[[ Information supplied, beginning ]]

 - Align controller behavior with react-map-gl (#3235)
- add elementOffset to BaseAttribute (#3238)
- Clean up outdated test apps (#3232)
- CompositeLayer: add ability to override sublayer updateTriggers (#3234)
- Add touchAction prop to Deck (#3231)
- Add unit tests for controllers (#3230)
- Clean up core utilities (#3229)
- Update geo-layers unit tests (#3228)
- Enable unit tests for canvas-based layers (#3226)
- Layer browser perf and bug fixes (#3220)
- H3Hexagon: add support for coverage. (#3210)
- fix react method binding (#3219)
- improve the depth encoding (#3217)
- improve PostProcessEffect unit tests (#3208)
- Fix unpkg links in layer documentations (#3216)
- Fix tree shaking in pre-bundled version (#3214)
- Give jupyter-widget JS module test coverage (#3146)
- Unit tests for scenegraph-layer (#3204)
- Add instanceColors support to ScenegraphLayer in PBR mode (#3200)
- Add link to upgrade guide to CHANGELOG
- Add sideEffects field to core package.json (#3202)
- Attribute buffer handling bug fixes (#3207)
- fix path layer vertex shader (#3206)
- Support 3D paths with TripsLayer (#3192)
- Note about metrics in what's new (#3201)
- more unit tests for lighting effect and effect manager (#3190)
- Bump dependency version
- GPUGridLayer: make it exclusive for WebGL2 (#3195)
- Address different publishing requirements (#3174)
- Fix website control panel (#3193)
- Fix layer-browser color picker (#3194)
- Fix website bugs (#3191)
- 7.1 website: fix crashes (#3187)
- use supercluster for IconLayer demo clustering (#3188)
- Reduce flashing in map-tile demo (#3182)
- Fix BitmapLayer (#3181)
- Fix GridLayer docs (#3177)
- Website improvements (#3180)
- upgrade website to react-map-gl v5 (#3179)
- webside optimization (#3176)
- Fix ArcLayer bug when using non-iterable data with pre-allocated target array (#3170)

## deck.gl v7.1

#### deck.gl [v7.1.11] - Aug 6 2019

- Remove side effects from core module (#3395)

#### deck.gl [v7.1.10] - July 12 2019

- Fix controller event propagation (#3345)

[[ Information supplied, end ]]

**Task goal:** Would you please restate all of the entries exactly?

**The completed task:**
 - Align controller behavior with react-map-gl (#3235)
- add elementOffset to BaseAttribute (#3238)
- Clean up outdated test apps (#3232)
- CompositeLayer: add ability to override sublayer updateTriggers (#3234)
- Add touchAction prop to Deck (#3231)
- Add unit tests for controllers (#3230)
- Clean up core utilities (#3229)
- Update geo-layers unit tests (#3228)
- Enable unit tests for canvas-based layers (#3226)
- Layer browser perf and bug fixes (#3220)
- H3Hexagon: add support for coverage. (#3210)
- fix react method binding (#3219)
- improve the depth encoding (#3217)
- improve PostProcessEffect unit tests (#3208)
- Fix unpkg links in layer documentations (#3216)
- Fix tree shaking in pre-bundled version (#3214)
- Give jupyter-widget JS module test coverage (#3146)
- Unit tests for scenegraph-layer (#3204)
- Add instanceColors support to ScenegraphLayer in PBR mode (#3200)
- Add link to upgrade guide to CHANGELOG
- Add sideEffects field to core package.json (#3202)
- Attribute buffer handling bug fixes (#3207)
- fix path layer vertex shader (#3206)
- Support 3D paths with TripsLayer (#3192)
- Note about metrics in what's new (#3201)
- more unit tests for lighting effect and effect manager (#3190)
- Bump dependency version
- GPUGridLayer: make it exclusive for WebGL2 (#3195)
- Address different publishing requirements (#3174)
- Fix website control panel (#3193)
- Fix layer-browser color picker (#3194)
- Fix website bugs (#3191)
- 7.1 website: fix crashes (#3187)
- use supercluster for IconLayer demo clustering (#3188)
- Reduce flashing in map-tile demo (#3182)
- Fix BitmapLayer (#3181)
- Fix GridLayer docs (#3177)
- Website improvements (#3180)
- upgrade website to react-map-gl v5 (#3179)
- webside optimization (#3176)
- Fix ArcLayer bug when using non-iterable data with pre-allocated target array (#3170)

## deck.gl v7.1

#### deck.gl [v7.1.11] - Aug 6 2019

- Remove side effects from core module (#3395)

#### deck.gl [v7.1.10] - July 12 2019

- Fix controller event propagation (#3345)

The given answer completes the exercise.